The 53 corporations together have over 1.3 million employees and generate more than $600 billion in revenue in industries ranging from tech to insurance to cosmetics. In the brief, they argue diversity is good for business and discrimination conflicts with their LGBTQ-friendly corporate policies, harming people and profits. ”These companies are sending a powerful message to transgender children and their families that America’s leading businesses have their backs,” Human Rights Campaign president Chad Griffin explained in a statement.
In other words, the corporations used the brief like a press release, stating positions not only to inform the court but to influence public perception. State and federal courts allow amicus advocacy, but it’s most common in Supreme Court cases.
That is relatively new. In the first century of American high-court cases, amicus briefs were rare, and from 1900-1950 were filed in only about 10% of cases, according to a comprehensive review of amicus advocacy in the Supreme Court published in the University of Pennsylvania Law Review. “This pattern has now completely reversed,” the article notes. By 2000, one or more amicus briefs was filed in 85% of US Supreme Court cases. Though most judges and lawyers are “mildly supportive” of these briefs, the review notes, critics say the filings tax precious court resources, and that amici usually aren’t really friends of the court but self-interested groups lobbying the judiciary.

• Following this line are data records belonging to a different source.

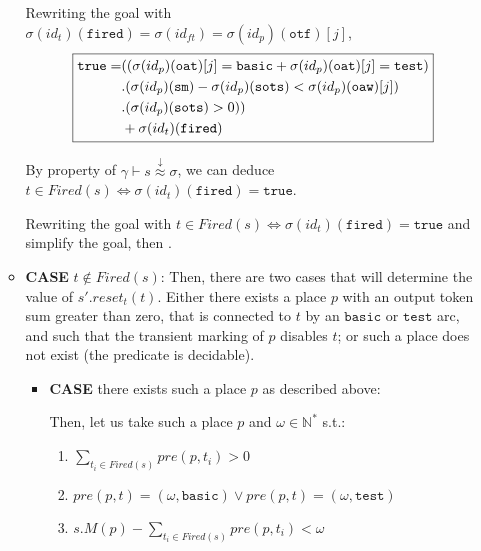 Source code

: \documentclass[dvipsnames,12pt]{article}
\begin{document}
\begin{niproof}
\begin{itemize}
\begin{itemize}
      Rewriting the goal with
      $\sigma(id_t)(\texttt{fired})=\sigma(id_{ft})=\sigma(id_p)(\texttt{otf})[j]$,
      \begin{equation*}
        \fbox{$\begin{split}
            \mathtt{true}=& ((\sigma(id_p)(\texttt{oat})[j]=\mathtt{basic}+\sigma(id_p)(\texttt{oat})[j]=\mathtt{test}) \\
            & .(\sigma(id_p)(\texttt{sm})-\sigma(id_p)(\texttt{sots})<\sigma(id_p)(\texttt{oaw})[j])\\
            & .(\sigma(id_p)(\texttt{sots})>0))\\
            & +\sigma(id_t)(\texttt{fired}) \\
          \end{split}$}
      \end{equation*}

      By property of
      $\gamma\vdash{}s\stackrel{\downarrow}{\approx}\sigma$, we can
      deduce
      $t\in{}Fired(s)\Leftrightarrow\sigma(id_t)(\texttt{fired})=\mathtt{true}$.

      Rewriting the goal with
      $t\in{}Fired(s)\Leftrightarrow\sigma(id_t)(\texttt{fired})=\mathtt{true}$
      and simplify the goal, then .

    \item \textbf{CASE} $t\notin{}Fired(s)$: Then, there are two cases
      that will determine the value of $s'.reset_t(t)$. Either there
      exists a place $p$ with an output token sum greater than zero,
      that is connected to $t$ by an $\mathtt{basic}$ or
      $\mathtt{test}$ arc, and such that the transient marking of $p$
      disables $t$; or such a place does not exist (the predicate is
      decidable).

      \begin{itemize}
      \item \textbf{CASE} there exists such a place $p$ as described
        above:

        Then, let us take such a place $p$ and $\omega\in\mathbb{N}^{*}$ s.t.:
        \begin{enumerate}
        \item $\sum\limits_{t_i\in{}Fired(s)}pre(p,t_i)>0$\label{item:1}
        \item
          $pre(p,t)=(\omega,\mathtt{basic})\lor{}pre(p,t)=(\omega,\mathtt{test})$\label{item:2}
        \item
          $s.M(p)-\sum\limits_{t_i\in{}Fired(s)}pre(p,t_i)<\omega$\label{item:3}
        \end{enumerate}


\end{itemize}
\end{itemize}
\end{itemize}
\end{niproof}
\end{document}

Seventh Circuit Court of Appeals judge Richard Posner argues that their utility is limited and the motivations behind them often suspect, writing that the “filing of an amicus brief is often an attempt to inject interest group politics into the federal appeals process.”
Indeed, in its guidance to lawyers on the appropriate approach to amicus filings, the American Bar Association warned lawyers who write these briefs on behalf of corporations and organizations against appearing biased, noting, “Although an amicus acts as an advocate, an amicus brief is most effective if not obviously compelled by self-interest, but rather drafted to assist the court from the amicus’ special perspective.”
But companies aren’t just speaking to courts with these filings—they’re relating to the public in this way because perception influences profits, particularly in an age of social media engagement, when it matters that they are considered good and kind and right.
For example, on Feb. 5, nearly 100 companies signed onto an amicus brief opposing an executive order banning travel from seven Muslim-majority nations. The filing states that the order “inflicts significant harm on American business, innovation, and growth” and “makes it more difficult and expensive for US companies to recruit, hire, and retain some of the world’s best employees.”
With this brief, which was widely reported in the media, the companies also told the world where they stand on the wildly controversial ban, associating their brands with justice for the underdog. Like when individuals wear a safety pin to show support for minorities, it’s a kind of corporate virtue signaling.